#### [Directions]
Tally how many lines in the data hold the word "declared", and give the result with no other text.

#### [Input data]
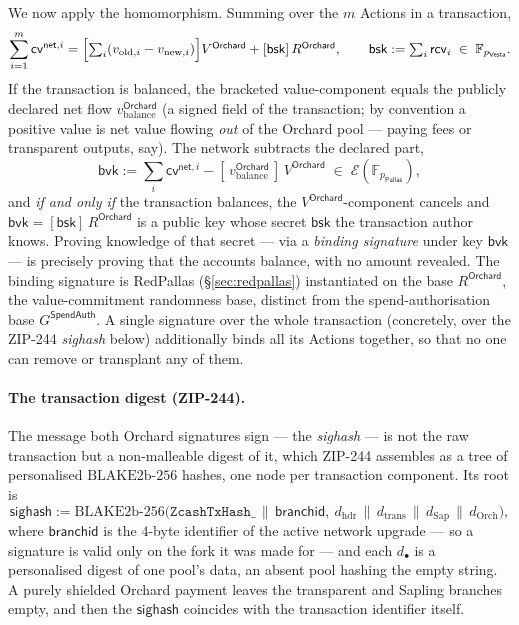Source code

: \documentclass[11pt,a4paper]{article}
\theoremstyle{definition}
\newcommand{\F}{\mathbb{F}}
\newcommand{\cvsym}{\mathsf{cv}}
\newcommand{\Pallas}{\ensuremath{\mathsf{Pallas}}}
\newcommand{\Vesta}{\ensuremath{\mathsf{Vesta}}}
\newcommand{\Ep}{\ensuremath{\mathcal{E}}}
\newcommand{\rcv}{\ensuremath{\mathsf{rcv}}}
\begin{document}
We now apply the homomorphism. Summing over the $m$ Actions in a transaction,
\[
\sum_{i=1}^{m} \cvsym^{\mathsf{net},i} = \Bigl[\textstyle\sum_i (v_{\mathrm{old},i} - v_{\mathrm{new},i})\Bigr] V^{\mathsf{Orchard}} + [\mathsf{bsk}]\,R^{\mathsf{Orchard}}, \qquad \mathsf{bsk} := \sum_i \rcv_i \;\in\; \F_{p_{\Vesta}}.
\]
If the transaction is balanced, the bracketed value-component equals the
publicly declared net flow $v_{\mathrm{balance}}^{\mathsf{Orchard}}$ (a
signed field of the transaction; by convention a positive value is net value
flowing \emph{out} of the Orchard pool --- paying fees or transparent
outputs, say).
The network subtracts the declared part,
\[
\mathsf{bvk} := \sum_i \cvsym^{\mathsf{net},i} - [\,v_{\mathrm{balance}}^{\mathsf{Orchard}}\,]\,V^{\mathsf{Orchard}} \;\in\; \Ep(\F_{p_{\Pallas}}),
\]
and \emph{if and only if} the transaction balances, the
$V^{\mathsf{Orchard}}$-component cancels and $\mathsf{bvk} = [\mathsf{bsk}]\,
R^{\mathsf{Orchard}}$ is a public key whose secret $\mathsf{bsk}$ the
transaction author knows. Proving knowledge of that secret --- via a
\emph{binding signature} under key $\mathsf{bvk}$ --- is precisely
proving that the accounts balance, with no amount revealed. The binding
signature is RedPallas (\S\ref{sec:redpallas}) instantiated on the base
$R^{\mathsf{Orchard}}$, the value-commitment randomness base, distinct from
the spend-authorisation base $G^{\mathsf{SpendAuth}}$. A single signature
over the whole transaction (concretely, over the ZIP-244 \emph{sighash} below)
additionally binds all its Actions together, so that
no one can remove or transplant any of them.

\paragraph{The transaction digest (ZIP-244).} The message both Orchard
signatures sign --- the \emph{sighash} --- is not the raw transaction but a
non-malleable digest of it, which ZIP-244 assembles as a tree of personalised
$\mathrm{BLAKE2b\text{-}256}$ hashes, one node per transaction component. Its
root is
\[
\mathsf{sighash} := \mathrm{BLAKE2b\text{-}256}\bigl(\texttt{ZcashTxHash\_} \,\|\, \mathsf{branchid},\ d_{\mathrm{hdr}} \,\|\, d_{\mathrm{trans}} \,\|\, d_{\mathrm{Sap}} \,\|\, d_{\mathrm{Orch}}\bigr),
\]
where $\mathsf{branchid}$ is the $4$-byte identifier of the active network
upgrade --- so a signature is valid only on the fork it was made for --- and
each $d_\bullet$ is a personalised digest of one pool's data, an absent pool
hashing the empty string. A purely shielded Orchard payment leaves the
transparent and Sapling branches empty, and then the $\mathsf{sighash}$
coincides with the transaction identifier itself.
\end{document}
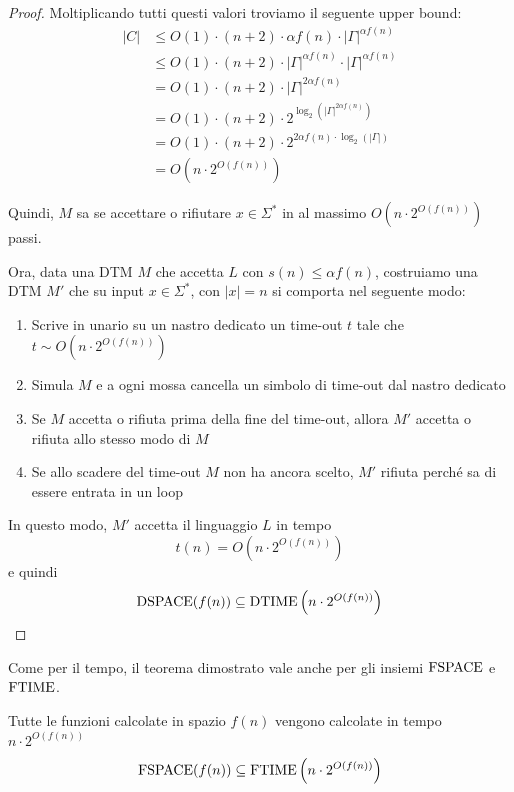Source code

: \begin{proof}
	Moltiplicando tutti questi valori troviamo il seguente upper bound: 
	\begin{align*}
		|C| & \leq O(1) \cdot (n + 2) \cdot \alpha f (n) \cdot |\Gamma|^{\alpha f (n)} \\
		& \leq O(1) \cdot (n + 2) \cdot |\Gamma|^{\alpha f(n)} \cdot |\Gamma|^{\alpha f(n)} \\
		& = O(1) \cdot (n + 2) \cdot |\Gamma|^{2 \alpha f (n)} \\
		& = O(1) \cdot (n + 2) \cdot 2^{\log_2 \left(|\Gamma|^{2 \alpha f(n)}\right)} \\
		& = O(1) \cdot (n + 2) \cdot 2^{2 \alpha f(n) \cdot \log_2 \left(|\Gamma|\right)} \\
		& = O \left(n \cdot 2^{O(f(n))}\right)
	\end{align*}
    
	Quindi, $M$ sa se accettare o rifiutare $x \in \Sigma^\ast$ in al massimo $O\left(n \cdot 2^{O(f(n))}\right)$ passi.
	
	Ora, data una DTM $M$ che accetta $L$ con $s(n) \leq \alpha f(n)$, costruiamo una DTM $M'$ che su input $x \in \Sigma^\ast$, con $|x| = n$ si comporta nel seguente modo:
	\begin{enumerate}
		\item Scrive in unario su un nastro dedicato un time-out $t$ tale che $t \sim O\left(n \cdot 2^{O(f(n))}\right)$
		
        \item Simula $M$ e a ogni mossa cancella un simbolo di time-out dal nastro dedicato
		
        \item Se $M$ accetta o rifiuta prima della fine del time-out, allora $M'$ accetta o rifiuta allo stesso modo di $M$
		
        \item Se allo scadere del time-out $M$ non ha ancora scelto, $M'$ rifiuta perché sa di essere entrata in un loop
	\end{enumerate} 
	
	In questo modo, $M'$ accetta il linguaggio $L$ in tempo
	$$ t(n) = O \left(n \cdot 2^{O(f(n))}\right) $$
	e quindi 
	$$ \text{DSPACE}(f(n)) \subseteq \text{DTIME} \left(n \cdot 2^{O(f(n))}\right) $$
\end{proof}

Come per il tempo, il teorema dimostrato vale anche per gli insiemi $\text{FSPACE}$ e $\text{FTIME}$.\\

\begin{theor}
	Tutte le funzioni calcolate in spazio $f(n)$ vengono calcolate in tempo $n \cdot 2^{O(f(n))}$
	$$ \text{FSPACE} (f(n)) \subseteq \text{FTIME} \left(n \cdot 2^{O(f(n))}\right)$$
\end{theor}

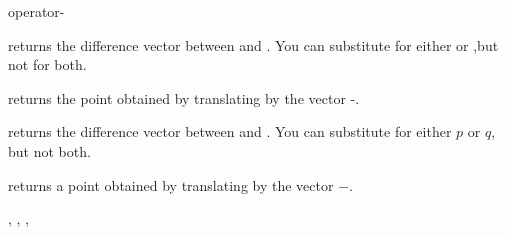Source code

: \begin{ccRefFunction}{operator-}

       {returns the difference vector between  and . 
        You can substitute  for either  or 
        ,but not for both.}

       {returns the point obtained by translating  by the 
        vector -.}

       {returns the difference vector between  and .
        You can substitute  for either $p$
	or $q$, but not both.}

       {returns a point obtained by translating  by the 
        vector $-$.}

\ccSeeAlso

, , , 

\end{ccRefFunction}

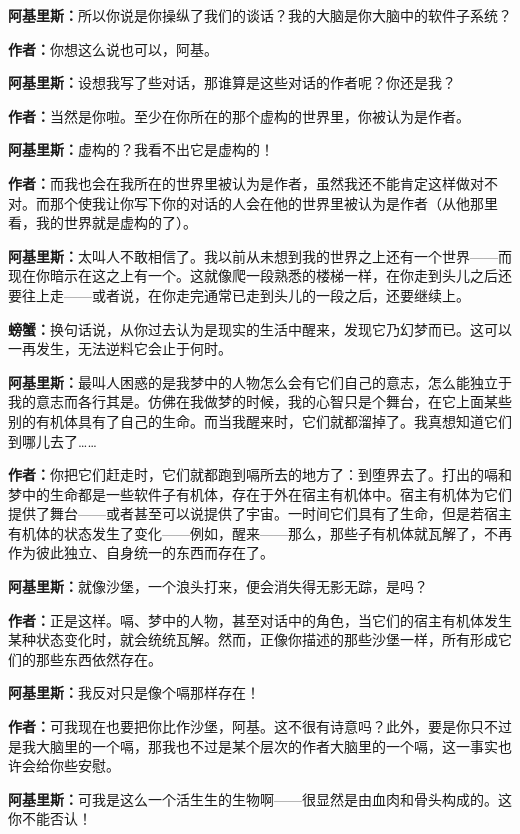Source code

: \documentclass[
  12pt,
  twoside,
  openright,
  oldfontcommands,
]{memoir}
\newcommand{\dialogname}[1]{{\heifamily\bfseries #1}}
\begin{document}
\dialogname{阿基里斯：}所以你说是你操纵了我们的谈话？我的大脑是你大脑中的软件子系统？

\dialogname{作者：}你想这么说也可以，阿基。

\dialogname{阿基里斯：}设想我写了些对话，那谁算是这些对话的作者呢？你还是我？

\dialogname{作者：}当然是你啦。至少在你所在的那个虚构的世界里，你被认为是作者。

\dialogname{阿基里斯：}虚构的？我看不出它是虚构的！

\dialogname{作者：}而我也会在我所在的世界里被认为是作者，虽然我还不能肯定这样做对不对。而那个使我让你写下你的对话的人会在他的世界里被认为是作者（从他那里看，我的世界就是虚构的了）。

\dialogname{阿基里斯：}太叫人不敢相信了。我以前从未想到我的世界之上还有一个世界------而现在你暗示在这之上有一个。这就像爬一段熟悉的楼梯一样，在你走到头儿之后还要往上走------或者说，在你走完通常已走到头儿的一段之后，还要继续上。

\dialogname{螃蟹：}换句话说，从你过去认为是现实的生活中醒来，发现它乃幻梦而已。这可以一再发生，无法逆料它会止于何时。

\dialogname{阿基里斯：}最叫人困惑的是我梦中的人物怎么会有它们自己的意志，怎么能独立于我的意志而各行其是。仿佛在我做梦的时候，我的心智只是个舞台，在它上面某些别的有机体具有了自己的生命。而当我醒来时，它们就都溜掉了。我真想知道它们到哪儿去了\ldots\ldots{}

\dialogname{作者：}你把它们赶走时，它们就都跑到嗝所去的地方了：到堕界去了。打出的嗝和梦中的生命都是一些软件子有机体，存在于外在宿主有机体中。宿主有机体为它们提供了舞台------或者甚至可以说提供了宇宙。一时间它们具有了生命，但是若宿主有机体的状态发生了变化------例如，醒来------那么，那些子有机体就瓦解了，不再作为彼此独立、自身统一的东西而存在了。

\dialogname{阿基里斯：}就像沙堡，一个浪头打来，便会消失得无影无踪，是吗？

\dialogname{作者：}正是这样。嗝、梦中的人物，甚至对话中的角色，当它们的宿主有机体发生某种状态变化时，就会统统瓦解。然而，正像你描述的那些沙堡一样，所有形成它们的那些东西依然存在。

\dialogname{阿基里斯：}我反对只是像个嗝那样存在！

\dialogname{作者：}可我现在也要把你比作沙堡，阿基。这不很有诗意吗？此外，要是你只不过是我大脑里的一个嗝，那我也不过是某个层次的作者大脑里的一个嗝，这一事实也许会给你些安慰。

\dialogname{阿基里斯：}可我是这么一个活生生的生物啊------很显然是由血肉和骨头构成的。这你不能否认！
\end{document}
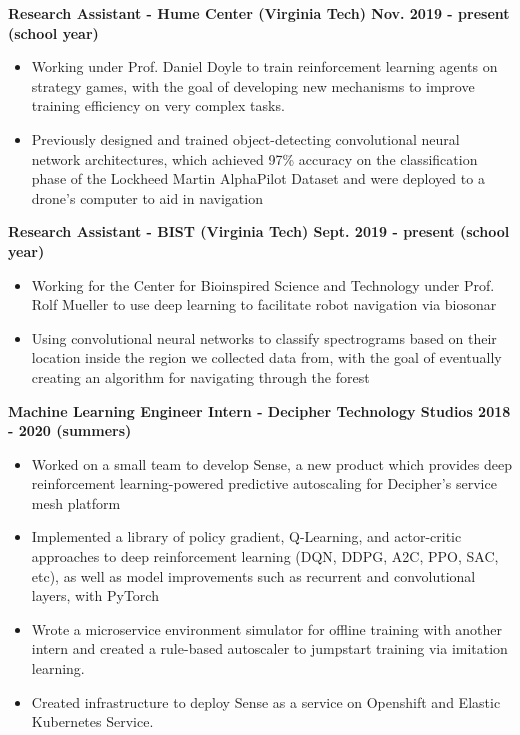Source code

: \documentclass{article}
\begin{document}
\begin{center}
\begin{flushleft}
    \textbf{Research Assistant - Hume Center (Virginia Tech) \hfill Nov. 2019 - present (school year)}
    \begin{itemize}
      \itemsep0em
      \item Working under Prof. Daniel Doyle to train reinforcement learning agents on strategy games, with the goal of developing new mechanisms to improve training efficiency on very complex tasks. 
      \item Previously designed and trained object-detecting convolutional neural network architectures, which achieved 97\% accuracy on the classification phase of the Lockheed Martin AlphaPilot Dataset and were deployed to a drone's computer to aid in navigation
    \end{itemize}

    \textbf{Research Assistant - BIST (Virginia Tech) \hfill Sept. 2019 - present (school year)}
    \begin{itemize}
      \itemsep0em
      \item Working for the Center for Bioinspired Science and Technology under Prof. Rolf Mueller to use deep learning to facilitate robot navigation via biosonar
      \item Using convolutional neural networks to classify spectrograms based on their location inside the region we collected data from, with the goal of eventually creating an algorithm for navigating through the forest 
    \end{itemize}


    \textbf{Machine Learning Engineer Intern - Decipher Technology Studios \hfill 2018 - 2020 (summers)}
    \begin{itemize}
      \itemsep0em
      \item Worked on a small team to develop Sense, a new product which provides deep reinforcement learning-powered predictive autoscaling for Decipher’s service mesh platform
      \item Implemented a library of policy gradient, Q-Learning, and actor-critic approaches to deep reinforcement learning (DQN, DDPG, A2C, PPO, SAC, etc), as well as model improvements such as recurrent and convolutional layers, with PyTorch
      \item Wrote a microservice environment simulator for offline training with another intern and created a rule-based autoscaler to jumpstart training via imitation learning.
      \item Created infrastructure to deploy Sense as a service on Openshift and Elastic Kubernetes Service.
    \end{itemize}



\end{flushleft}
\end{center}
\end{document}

#### [Answer]
2